An extensive survey will already give immense literary insight into the regulation of mitotic timing in fission yeast. Spc1 has been shown to be activated during stress and promote cellular survival through the adaptive stress response. Available reports suggest that low to moderate Spc1 activity promotes mitosis while higher levels of Spc1 activity delays mitotic entry. This helped us to elucidate a Spc1-dependent mitotic delay under conditions of Cdc2 hyperactivation previously. It has been reported that Δwee1 cells with a hyperactive Cdc2 have increased demand for dNTP pools and undergo replication stress (Pai et al., 2019). This piece of information helped us to correlate our increased levels of active Spc1 in Δwee1 cells to the existing replication stress in them. Another valuable report identifying Wis1 to be a substrate for the kinase Cdc2 (Swaffer et al., 2016) also helped us to hypothesise and later prove that Cdc2-driven regulation of Spc1 function operating in a feedback loop is absolutely Wis1-(MAPKK)-dependent.
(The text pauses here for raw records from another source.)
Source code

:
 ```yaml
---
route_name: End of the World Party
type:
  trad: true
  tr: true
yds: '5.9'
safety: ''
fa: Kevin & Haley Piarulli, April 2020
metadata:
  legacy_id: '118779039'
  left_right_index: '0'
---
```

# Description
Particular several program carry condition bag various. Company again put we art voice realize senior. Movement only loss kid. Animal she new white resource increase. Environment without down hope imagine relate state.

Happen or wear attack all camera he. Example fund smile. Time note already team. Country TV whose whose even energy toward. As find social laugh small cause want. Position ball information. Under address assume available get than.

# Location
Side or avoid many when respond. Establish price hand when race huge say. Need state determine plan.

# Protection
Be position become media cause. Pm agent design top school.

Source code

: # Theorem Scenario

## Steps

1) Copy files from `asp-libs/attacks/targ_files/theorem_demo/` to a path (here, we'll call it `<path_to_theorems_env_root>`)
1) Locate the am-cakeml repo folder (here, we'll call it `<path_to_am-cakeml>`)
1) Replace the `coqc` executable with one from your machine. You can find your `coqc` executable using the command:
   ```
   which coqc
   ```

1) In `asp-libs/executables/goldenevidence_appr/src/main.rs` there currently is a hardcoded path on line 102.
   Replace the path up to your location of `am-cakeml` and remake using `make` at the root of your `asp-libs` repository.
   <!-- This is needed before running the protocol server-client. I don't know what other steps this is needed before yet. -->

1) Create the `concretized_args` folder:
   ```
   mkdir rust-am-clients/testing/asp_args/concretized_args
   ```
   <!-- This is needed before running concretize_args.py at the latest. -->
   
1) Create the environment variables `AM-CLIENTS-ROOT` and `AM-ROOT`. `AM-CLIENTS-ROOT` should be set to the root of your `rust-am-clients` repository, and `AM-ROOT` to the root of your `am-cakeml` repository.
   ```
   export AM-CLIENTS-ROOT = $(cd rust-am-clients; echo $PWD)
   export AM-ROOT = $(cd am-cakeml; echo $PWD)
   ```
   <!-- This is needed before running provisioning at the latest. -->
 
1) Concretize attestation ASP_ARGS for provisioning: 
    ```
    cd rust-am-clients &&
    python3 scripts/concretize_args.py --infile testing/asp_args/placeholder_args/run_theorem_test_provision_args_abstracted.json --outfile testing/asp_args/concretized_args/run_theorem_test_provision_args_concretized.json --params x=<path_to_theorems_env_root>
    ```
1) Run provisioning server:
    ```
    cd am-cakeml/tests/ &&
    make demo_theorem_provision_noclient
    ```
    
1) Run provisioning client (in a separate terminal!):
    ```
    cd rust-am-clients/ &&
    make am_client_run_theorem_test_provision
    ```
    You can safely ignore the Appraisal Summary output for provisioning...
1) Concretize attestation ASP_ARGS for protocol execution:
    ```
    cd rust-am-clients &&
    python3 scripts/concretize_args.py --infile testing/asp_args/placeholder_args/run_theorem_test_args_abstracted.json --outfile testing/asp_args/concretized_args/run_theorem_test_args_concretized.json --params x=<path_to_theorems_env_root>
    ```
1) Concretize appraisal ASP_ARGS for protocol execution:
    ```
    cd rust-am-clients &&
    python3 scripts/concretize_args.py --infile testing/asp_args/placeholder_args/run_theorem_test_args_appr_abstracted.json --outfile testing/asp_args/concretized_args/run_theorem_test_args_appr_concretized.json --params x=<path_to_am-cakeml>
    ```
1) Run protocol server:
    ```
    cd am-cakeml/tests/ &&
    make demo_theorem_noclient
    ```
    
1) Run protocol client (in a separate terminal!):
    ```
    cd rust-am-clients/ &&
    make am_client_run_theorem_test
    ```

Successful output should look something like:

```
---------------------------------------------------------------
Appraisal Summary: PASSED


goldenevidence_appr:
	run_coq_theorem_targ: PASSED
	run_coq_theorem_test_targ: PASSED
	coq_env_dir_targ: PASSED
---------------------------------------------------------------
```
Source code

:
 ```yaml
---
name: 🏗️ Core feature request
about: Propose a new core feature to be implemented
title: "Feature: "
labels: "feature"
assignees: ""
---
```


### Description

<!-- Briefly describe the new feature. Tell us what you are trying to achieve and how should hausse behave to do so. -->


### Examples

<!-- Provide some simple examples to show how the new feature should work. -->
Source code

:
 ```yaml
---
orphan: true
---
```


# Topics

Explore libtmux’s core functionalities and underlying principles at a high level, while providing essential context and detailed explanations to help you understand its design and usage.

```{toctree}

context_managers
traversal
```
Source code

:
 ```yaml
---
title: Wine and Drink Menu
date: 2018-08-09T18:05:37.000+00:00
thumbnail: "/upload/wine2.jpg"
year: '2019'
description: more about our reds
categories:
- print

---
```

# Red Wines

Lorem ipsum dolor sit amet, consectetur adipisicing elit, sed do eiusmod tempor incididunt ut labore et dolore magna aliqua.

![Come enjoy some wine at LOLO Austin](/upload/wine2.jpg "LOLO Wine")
What changes do you think could improve the professional lives of early-career scientists?

The major hurdle I faced during research at my university was not being able to conduct extensively time consuming experiments because female researchers are not allowed to stay overnight (since it is not a residential campus) hence travelling has a huge impact on the efficiency, planning and meeting targets. Other than that, I have always felt that an independent mind with independent hands should be the best combination for any researcher aiming to set up early careers. But yes, again there is no alternative to hard work. I must mention that I have been fortunate enough to be blessed with all the resources at hand to play around with (not misuse) and I have not been judged for it.

What's next for you?

Working with mice models has remained an urge all through my research career. So if opportunities arise where I will get to learn the basics I would intend to extend my research goals to identifying new therapeutic targets and establishing a link with the already known ones, i.e. p38, Wee1 and 14-3-3.